Dear Doctor Workaholic:
I'm marrying a workaholic. What is the best way to deal with this and
keep a happy home at the same time. I don't want our relationship to be
the last thing on the list?
Dear Last on the List:
I just know you are not one of those people (usually women) who think their
spouse will get better once they get married, they'll be able to mold them
into this new being. What you see now is as good as it is EVER going to
get - from my experience. If he cancels dates at the last minute because
of work commitments, you'll spend a lot of time at home alone after the
marriage. If he doesn't open your car door now because his mind is on
work, he won't open it after.
Having opened on that negative note (smile - facing reality is a good thing)
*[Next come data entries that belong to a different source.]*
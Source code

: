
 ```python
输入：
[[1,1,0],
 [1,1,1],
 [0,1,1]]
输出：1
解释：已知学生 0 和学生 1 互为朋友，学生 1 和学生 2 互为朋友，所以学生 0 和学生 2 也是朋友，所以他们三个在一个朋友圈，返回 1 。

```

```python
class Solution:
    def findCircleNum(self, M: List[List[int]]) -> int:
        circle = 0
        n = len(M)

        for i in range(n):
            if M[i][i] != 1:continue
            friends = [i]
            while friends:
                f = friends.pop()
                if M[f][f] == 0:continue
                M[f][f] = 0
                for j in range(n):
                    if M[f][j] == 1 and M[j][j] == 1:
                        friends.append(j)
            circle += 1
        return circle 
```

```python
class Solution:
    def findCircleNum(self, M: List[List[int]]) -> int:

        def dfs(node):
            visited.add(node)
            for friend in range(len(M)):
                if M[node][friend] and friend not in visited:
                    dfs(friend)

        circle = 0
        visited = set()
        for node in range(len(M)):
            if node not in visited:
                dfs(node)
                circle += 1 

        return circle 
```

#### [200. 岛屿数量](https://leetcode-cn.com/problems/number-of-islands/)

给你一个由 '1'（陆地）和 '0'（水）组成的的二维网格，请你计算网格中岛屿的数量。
you need to demand NOW before the wedding that you will be a part of his life.
There is a job description to life, as there is to work. And to do a
good job you have to do all the parts of your job description at least
adequately - some better than others, but none can rate a poor. So make
sure you have that verbal commitment (Dr. Phil might say write it down,
and sign it, but I find that a bit confrontational personally). On the
other hand, pre-marital agreements are not uncommon for the well-to-do, and
this is nothing more than that. "Here's what I think life will be
like with you. Does this fit with your picture of our married life? If
not, what is your picture."
I will say again, when you buy a car the best time to get the extras is
BEFORE you sign for the car. Once you sign you're done. No
different.
What YOU have to do is agree with him that you understand he loves to work
(needs to work, needs the money, would love to take the day off but too much
to do, whatever) and so you won't often expect him to sit and watch tv.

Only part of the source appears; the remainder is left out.